(Required work): In the records below, find the line containing "笔者刚学时，对$P(z \vert \theta)$怎么就突然去掉$\theta$直接假设成一个标准正态分布感到困惑。"; restate it and every later line word for word, through the last.

Stored data entries

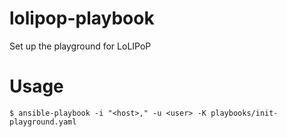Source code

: # lolipop-playbook

Set up the playground for LoLIPoP

# Usage

```
$ ansible-playbook -i "<host>," -u <user> -K playbooks/init-playground.yaml
```
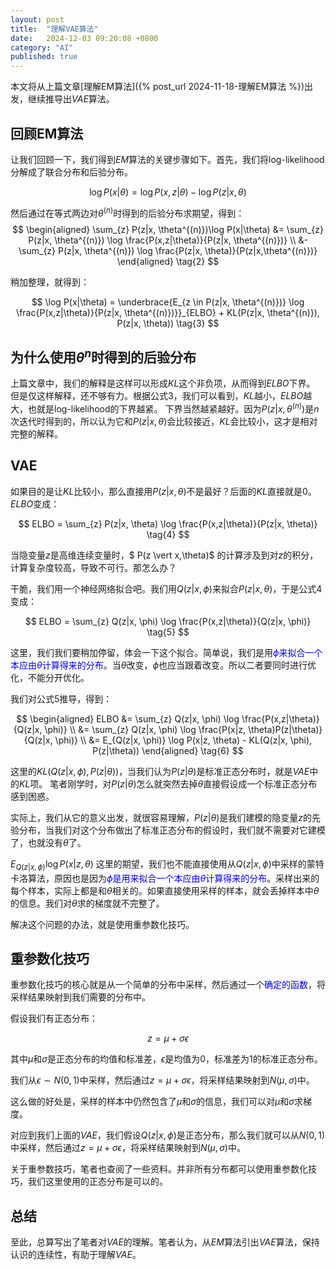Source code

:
 ```yaml
---
layout: post
title:  "理解VAE算法"
date:   2024-12-03 09:20:08 +0800
category: "AI"
published: true
---
```


本文将从上篇文章[理解EM算法]({% post_url 2024-11-18-理解EM算法 %})出发，继续推导出$VAE$算法。

<!--more-->

## 回顾EM算法
让我们回顾一下，我们得到$EM$算法的关键步骤如下。首先，我们将log-likelihood分解成了联合分布和后验分布。

$$
\log P(x|\theta) = \log P(x,z|\theta) - \log P(z|x, \theta)  \tag{1}
$$

然后通过在等式两边对$\theta^{(n)}$时得到的后验分布求期望，得到：
$$
\begin{aligned}
\sum_{z} P(z|x, \theta^{(n)})\log P(x|\theta) &= \sum_{z} P(z|x, \theta^{(n)}) \log \frac{P(x,z|\theta)}{P(z|x, \theta^{(n)})} \\
&- \sum_{z} P(z|x, \theta^{(n)}) \log \frac{P(z|x, \theta)}{P(z|x,\theta^{(n)})} 
\end{aligned}
\tag{2}
$$

稍加整理，就得到：

$$
\log P(x|\theta) = \underbrace{E_{z \in P(z|x, \theta^{(n)})} \log \frac{P(x,z|\theta)}{P(z|x, \theta^{(n)})}}_{ELBO} + KL(P(z|x, \theta^{(n)}), P(z|x, \theta)) \tag{3}
$$

## 为什么使用$\theta^{n}$时得到的后验分布
上篇文章中，我们的解释是这样可以形成$KL$这个非负项，从而得到$ELBO$下界。
但是仅这样解释，还不够有力。根据公式3，我们可以看到，$KL$越小，$ELBO$越大，也就是log-likelihood的下界越紧。
下界当然越紧越好。因为$P(z \vert x, \theta^{(n)})$是$n$次迭代时得到的，所以认为它和$P(z \vert x, \theta)$会比较接近，$KL$会比较小，这才是相对完整的解释。

## VAE
如果目的是让$KL$比较小，那么直接用$P(z \vert x, \theta)$不是最好？后面的$KL$直接就是0。
$ELBO$变成：

$$
ELBO = \sum_{z} P(z|x, \theta) \log \frac{P(x,z|\theta)}{P(z|x, \theta)} \tag{4}
$$

当隐变量$z$是高维连续变量时，$ P(z \vert x,\theta)$ 的计算涉及到对$z$的积分，计算复杂度较高，导致不可行。那怎么办？

干脆，我们用一个神经网络拟合吧。我们用$Q(z \vert x, \phi)$来拟合$P(z \vert x,\theta)$，于是公式4变成：

$$
ELBO = \sum_{z} Q(z|x, \phi) \log \frac{P(x,z|\theta)}{Q(z|x, \phi)} \tag{5}
$$


这里，我们我们要稍加停留，体会一下这个拟合。简单说，我们是用<font color="blue">$\phi$来拟合一个本应由$\theta$计算得来的分布</font>。当$\theta$改变，$\phi$也应当跟着改变。所以二者要同时进行优化，不能分开优化。

我们对公式5推导，得到：

$$
\begin{aligned}
ELBO &= \sum_{z} Q(z|x, \phi) \log \frac{P(x,z|\theta)}{Q(z|x, \phi)} \\
&=  \sum_{z} Q(z|x, \phi) \log \frac{P(x|z, \theta)P(z|\theta)}{Q(z|x, \phi)} \\
&= E_{Q(z|x, \phi)} \log P(x|z, \theta) - KL(Q(z|x, \phi), P(z|\theta))
\end{aligned}
\tag{6}
$$

这里的$KL(Q(z \vert x, \phi), P(z \vert \theta))$，当我们认为$P(z \vert \theta)$是标准正态分布时，就是$VAE$中的$KL$项。
笔者刚学时，对$P(z \vert \theta)$怎么就突然去掉$\theta$直接假设成一个标准正态分布感到困惑。

实际上，我们从它的意义出发，就很容易理解，$P(z \vert \theta)$是我们建模的隐变量$z$的先验分布，当我们对这个分布做出了标准正态分布的假设时，我们就不需要对它建模了，也就没有$\theta$了。


$E_{Q(z \vert x, \phi)} \log P(x \vert z, \theta)$ 这里的期望，我们也不能直接使用从$Q(z \vert x, \phi)$中采样的蒙特卡洛算法，原因也是因为<font color="blue">$\phi$是用来拟合一个本应由$\theta$计算得来的分布</font>。采样出来的每个样本，实际上都是和$\theta$相关的。如果直接使用采样的样本，就会丢掉样本中$\theta$的信息。我们对$\theta$求的梯度就不完整了。

解决这个问题的办法，就是使用重参数化技巧。

## 重参数化技巧

重参数化技巧的核心就是从一个简单的分布中采样，然后通过一个<font color="blue">确定的函数</font>，将采样结果映射到我们需要的分布中。

假设我们有正态分布：

$$
z = \mu + \sigma \epsilon
$$

其中$\mu$和$\sigma$是正态分布的均值和标准差，$\epsilon$是均值为0，标准差为1的标准正态分布。

我们从$\epsilon \sim N(0,1)$中采样，然后通过$z = \mu + \sigma \epsilon$，将采样结果映射到$N(\mu, \sigma)$中。   

这么做的好处是，采样的样本中仍然包含了$\mu$和$\sigma$的信息，我们可以对$\mu$和$\sigma$求梯度。

对应到我们上面的$VAE$，我们假设$Q(z \vert x, \phi)$是正态分布，那么我们就可以从$N(0,1)$中采样，然后通过$z = \mu + \sigma \epsilon$，将采样结果映射到$N(\mu, \sigma)$中。

关于重参数技巧，笔者也查阅了一些资料。并非所有分布都可以使用重参数化技巧，我们这里使用的正态分布是可以的。

## 总结

至此，总算写出了笔者对$VAE$的理解。笔者认为，从$EM$算法引出$VAE$算法，保持认识的连续性，有助于理解$VAE$。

(Task output):
笔者刚学时，对$P(z \vert \theta)$怎么就突然去掉$\theta$直接假设成一个标准正态分布感到困惑。

实际上，我们从它的意义出发，就很容易理解，$P(z \vert \theta)$是我们建模的隐变量$z$的先验分布，当我们对这个分布做出了标准正态分布的假设时，我们就不需要对它建模了，也就没有$\theta$了。


$E_{Q(z \vert x, \phi)} \log P(x \vert z, \theta)$ 这里的期望，我们也不能直接使用从$Q(z \vert x, \phi)$中采样的蒙特卡洛算法，原因也是因为<font color="blue">$\phi$是用来拟合一个本应由$\theta$计算得来的分布</font>。采样出来的每个样本，实际上都是和$\theta$相关的。如果直接使用采样的样本，就会丢掉样本中$\theta$的信息。我们对$\theta$求的梯度就不完整了。

解决这个问题的办法，就是使用重参数化技巧。

## 重参数化技巧

重参数化技巧的核心就是从一个简单的分布中采样，然后通过一个<font color="blue">确定的函数</font>，将采样结果映射到我们需要的分布中。

假设我们有正态分布：

$$
z = \mu + \sigma \epsilon
$$

其中$\mu$和$\sigma$是正态分布的均值和标准差，$\epsilon$是均值为0，标准差为1的标准正态分布。

我们从$\epsilon \sim N(0,1)$中采样，然后通过$z = \mu + \sigma \epsilon$，将采样结果映射到$N(\mu, \sigma)$中。   

这么做的好处是，采样的样本中仍然包含了$\mu$和$\sigma$的信息，我们可以对$\mu$和$\sigma$求梯度。

对应到我们上面的$VAE$，我们假设$Q(z \vert x, \phi)$是正态分布，那么我们就可以从$N(0,1)$中采样，然后通过$z = \mu + \sigma \epsilon$，将采样结果映射到$N(\mu, \sigma)$中。

关于重参数技巧，笔者也查阅了一些资料。并非所有分布都可以使用重参数化技巧，我们这里使用的正态分布是可以的。

## 总结

至此，总算写出了笔者对$VAE$的理解。笔者认为，从$EM$算法引出$VAE$算法，保持认识的连续性，有助于理解$VAE$。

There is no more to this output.